## ACTIVITY
Each line holding the word "plus" must appear in the answer, copied from the entries.

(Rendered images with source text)
= = = = =
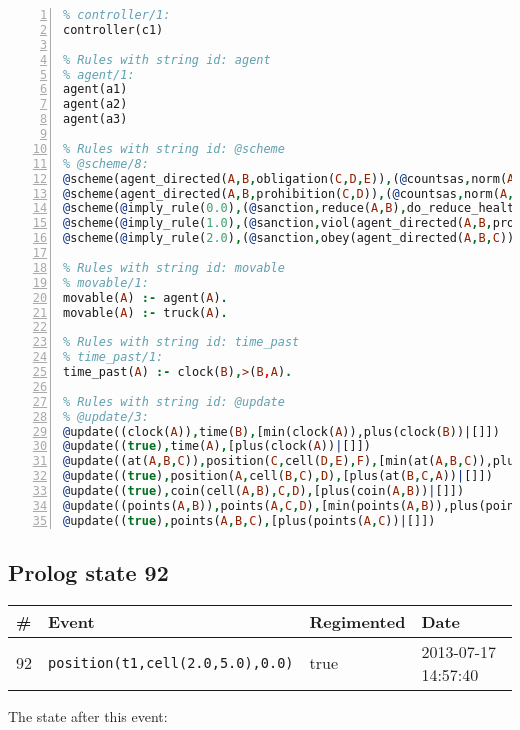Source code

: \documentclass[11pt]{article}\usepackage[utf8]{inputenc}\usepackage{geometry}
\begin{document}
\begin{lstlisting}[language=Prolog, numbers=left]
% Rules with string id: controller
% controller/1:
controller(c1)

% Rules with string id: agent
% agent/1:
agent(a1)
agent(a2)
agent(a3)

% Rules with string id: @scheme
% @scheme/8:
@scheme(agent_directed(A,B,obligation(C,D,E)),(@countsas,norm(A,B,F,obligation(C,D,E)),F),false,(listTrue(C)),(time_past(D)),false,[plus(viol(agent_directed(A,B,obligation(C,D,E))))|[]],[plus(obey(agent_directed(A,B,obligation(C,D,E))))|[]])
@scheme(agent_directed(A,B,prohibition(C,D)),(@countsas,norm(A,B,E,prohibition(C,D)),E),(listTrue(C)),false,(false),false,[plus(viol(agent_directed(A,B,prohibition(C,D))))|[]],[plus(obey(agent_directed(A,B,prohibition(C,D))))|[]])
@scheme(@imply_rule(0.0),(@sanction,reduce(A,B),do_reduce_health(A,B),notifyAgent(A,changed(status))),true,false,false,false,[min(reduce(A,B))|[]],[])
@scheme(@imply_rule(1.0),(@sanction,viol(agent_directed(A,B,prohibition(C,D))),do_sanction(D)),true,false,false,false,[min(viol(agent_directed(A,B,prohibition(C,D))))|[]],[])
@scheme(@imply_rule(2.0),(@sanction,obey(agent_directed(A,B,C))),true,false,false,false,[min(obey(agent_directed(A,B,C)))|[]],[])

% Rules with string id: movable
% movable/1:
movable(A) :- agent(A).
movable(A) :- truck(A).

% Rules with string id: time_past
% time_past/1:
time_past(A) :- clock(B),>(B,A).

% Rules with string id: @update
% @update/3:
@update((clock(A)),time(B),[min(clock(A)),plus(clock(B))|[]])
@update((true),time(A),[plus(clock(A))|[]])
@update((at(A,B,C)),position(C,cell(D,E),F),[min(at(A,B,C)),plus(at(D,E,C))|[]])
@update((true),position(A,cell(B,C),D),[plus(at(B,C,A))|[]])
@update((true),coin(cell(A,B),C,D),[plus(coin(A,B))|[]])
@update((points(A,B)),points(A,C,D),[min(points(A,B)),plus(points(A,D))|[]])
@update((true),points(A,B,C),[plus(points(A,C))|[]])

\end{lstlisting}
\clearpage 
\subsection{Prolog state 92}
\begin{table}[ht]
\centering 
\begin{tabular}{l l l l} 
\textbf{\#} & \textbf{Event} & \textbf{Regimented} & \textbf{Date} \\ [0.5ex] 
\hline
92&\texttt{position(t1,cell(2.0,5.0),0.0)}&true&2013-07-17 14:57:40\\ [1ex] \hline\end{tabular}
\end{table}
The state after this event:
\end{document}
= = = = =
## THE COMPLETED TASK
@scheme(agent_directed(A,B,obligation(C,D,E)),(@countsas,norm(A,B,F,obligation(C,D,E)),F),false,(listTrue(C)),(time_past(D)),false,[plus(viol(agent_directed(A,B,obligation(C,D,E))))|[]],[plus(obey(agent_directed(A,B,obligation(C,D,E))))|[]])
@scheme(agent_directed(A,B,prohibition(C,D)),(@countsas,norm(A,B,E,prohibition(C,D)),E),(listTrue(C)),false,(false),false,[plus(viol(agent_directed(A,B,prohibition(C,D))))|[]],[plus(obey(agent_directed(A,B,prohibition(C,D))))|[]])
@update((clock(A)),time(B),[min(clock(A)),plus(clock(B))|[]])
@update((true),time(A),[plus(clock(A))|[]])
@update((at(A,B,C)),position(C,cell(D,E),F),[min(at(A,B,C)),plus(at(D,E,C))|[]])
@update((true),position(A,cell(B,C),D),[plus(at(B,C,A))|[]])
@update((true),coin(cell(A,B),C,D),[plus(coin(A,B))|[]])
@update((points(A,B)),points(A,C,D),[min(points(A,B)),plus(points(A,D))|[]])
@update((true),points(A,B,C),[plus(points(A,C))|[]])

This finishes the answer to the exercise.